++++ Extracted entries ++++

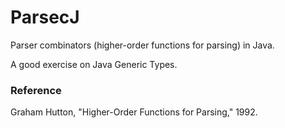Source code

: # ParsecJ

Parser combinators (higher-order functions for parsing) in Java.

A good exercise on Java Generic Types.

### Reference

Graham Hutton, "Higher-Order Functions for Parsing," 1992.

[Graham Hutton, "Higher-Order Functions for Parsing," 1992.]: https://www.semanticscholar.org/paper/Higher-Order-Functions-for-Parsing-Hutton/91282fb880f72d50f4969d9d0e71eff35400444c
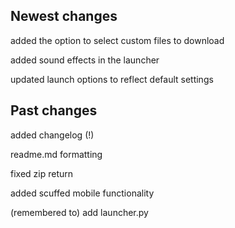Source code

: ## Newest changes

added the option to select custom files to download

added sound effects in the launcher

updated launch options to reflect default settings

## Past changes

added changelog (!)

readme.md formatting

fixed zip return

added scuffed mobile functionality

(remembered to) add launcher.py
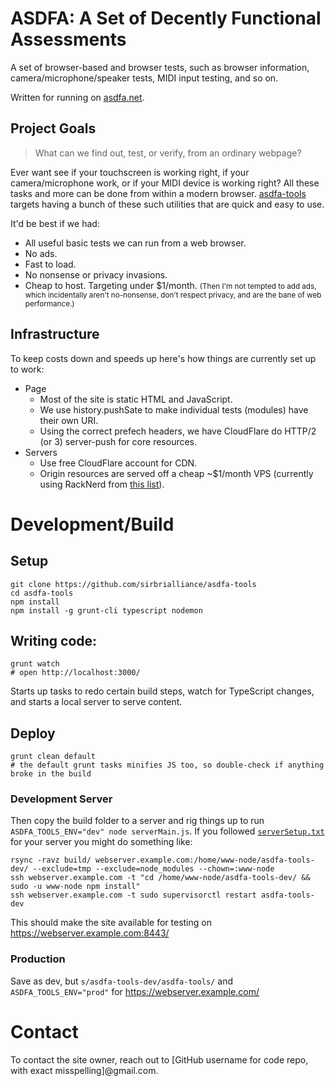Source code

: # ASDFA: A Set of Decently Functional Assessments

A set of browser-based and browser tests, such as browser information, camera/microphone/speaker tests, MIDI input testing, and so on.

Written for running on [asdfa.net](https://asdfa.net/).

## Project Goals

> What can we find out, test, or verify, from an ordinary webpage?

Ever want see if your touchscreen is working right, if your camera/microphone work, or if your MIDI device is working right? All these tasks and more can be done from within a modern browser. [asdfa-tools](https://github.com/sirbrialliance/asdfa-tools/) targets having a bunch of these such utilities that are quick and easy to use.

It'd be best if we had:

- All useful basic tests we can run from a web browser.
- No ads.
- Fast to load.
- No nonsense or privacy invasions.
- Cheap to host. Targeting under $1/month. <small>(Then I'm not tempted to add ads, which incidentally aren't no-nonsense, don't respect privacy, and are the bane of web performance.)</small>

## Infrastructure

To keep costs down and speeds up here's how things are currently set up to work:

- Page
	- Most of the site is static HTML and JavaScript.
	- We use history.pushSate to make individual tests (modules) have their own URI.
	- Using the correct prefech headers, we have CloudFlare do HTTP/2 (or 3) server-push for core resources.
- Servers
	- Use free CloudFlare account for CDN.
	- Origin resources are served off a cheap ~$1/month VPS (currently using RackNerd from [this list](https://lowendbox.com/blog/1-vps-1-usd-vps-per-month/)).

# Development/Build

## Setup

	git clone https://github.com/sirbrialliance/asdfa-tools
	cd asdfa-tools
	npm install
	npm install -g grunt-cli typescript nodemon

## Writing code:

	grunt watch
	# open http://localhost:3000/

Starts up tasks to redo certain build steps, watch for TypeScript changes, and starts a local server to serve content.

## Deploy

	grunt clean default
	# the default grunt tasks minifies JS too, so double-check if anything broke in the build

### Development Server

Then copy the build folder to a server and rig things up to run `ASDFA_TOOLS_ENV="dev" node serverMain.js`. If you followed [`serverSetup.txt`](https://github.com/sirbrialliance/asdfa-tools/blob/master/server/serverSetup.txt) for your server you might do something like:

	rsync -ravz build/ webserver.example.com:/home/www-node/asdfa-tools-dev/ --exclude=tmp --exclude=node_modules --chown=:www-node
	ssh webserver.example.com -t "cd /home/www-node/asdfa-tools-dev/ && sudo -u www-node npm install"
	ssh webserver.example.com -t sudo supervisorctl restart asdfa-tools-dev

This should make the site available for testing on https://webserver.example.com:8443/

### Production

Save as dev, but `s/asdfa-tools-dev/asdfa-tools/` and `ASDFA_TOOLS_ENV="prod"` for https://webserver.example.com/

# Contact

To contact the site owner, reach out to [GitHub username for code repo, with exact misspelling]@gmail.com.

++++

→ **Assignment**: Each line above that falls between the line with "### Reference" and the line with "added the option" should be printed exactly, together with those two lines, but the pictures should not.

→ **Task answer**:
### Reference

Graham Hutton, "Higher-Order Functions for Parsing," 1992.

[Graham Hutton, "Higher-Order Functions for Parsing," 1992.]: https://www.semanticscholar.org/paper/Higher-Order-Functions-for-Parsing-Hutton/91282fb880f72d50f4969d9d0e71eff35400444c
Source code

: ## Newest changes

added the option to select custom files to download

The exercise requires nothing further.